The financial newspaper in Panama (Capital Financiero) published a note this week saying that the government entity that oversees Savings and Loans Coops has just intervened COACECSS (which is the one being promoted by this group of Americans in Panama) because of an audit which showed the sustained non-compliance with the law that regulates them and the "financial and administrative deterioration of this Coop which jeopardizes the investments of the Coop".
You are absolutely correct Roger........it's a pleasure to come across people who know of what they speak......I am pleased to read the words of someone who speaks with his brain in gear. jT
I have annual reports for 2011 free for the asking, every Tuesday morning 9:30am to 11:30am at BCP at the Gringo meeting.
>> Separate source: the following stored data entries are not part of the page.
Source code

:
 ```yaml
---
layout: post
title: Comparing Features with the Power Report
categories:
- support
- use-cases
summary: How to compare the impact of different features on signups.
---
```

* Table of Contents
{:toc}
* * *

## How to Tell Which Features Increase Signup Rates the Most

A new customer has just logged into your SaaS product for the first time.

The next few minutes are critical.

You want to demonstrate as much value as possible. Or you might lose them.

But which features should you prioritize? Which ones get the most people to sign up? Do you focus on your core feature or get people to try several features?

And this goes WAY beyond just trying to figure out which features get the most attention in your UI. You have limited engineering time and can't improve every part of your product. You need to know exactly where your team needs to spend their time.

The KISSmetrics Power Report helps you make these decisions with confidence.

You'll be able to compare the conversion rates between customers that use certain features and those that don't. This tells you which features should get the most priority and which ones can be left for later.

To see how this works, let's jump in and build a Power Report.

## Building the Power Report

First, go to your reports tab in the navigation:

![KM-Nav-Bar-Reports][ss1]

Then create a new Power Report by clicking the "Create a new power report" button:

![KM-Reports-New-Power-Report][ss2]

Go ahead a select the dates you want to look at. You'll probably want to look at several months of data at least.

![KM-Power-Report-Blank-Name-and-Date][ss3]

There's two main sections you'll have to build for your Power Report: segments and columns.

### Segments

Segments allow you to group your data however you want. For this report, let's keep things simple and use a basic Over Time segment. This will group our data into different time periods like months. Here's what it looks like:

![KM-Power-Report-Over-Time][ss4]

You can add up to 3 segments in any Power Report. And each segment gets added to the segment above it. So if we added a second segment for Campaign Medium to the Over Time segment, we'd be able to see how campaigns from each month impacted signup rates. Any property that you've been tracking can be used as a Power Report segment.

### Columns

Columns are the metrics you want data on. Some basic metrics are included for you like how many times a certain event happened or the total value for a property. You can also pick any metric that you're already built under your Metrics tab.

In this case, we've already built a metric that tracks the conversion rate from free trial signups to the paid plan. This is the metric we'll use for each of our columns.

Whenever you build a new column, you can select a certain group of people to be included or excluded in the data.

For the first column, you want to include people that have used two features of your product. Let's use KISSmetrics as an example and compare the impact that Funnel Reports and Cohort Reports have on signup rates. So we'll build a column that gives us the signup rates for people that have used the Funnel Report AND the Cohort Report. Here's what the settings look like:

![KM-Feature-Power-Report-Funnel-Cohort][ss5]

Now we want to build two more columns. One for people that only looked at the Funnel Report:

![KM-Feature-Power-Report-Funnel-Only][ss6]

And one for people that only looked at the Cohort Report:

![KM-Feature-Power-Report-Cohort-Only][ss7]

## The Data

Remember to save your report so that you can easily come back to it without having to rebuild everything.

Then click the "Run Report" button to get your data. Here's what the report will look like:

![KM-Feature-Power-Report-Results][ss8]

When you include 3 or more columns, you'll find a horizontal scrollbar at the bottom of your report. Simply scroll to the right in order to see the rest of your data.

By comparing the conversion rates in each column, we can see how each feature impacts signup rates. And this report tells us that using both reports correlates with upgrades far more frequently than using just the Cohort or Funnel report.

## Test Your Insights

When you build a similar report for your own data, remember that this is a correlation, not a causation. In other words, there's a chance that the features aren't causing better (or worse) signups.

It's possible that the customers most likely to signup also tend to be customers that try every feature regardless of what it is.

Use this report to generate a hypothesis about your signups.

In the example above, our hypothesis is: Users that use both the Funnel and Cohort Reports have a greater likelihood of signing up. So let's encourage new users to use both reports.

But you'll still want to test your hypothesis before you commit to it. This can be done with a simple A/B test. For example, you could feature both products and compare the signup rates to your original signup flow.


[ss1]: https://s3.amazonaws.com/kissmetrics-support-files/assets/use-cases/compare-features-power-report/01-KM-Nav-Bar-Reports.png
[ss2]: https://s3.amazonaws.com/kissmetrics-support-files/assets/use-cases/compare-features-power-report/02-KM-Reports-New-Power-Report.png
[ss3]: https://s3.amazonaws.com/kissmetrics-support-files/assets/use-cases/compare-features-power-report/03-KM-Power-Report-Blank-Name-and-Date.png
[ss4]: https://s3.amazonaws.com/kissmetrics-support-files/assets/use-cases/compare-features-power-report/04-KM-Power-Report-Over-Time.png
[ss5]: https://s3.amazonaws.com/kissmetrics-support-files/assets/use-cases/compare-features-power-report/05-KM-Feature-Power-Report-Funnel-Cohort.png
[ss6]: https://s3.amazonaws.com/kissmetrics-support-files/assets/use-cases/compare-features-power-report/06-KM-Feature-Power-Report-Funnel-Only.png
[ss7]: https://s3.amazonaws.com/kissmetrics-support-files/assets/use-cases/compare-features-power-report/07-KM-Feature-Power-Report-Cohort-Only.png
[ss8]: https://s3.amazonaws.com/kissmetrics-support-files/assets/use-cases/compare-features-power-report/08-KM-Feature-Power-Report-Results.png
Stop by and pick one up............
A link to the article in Capital Financiero:
By the way, the Credit Union in question is in great shape. No financial problems. No shortage of money. Number 5 out of all the credit unions in Panama and there could be between 165 up to 180 of them. Customers are all very happy. It's funny that Lee knows exactly how to reach me, or contact me to find out such information. I can only suppose that he got busy with other projects. Please call me next time if you need some information. I am only too happy to help out with this subject. We will have a complete story on our internet radio program Boquete Chatter, heard every Friday at 9am and 9pm, which is 10am and 10pm EST. www.overseasradio.com is the website............
The source that Lee is claiming is reputable from his original note is Mata-Kelly, a lawyer from International Living. You will notice that she talks about Credit Unions as though they were American style "Savings and Loan" companies, that failed miserably in the US. Using that old association hook, are we? No story here.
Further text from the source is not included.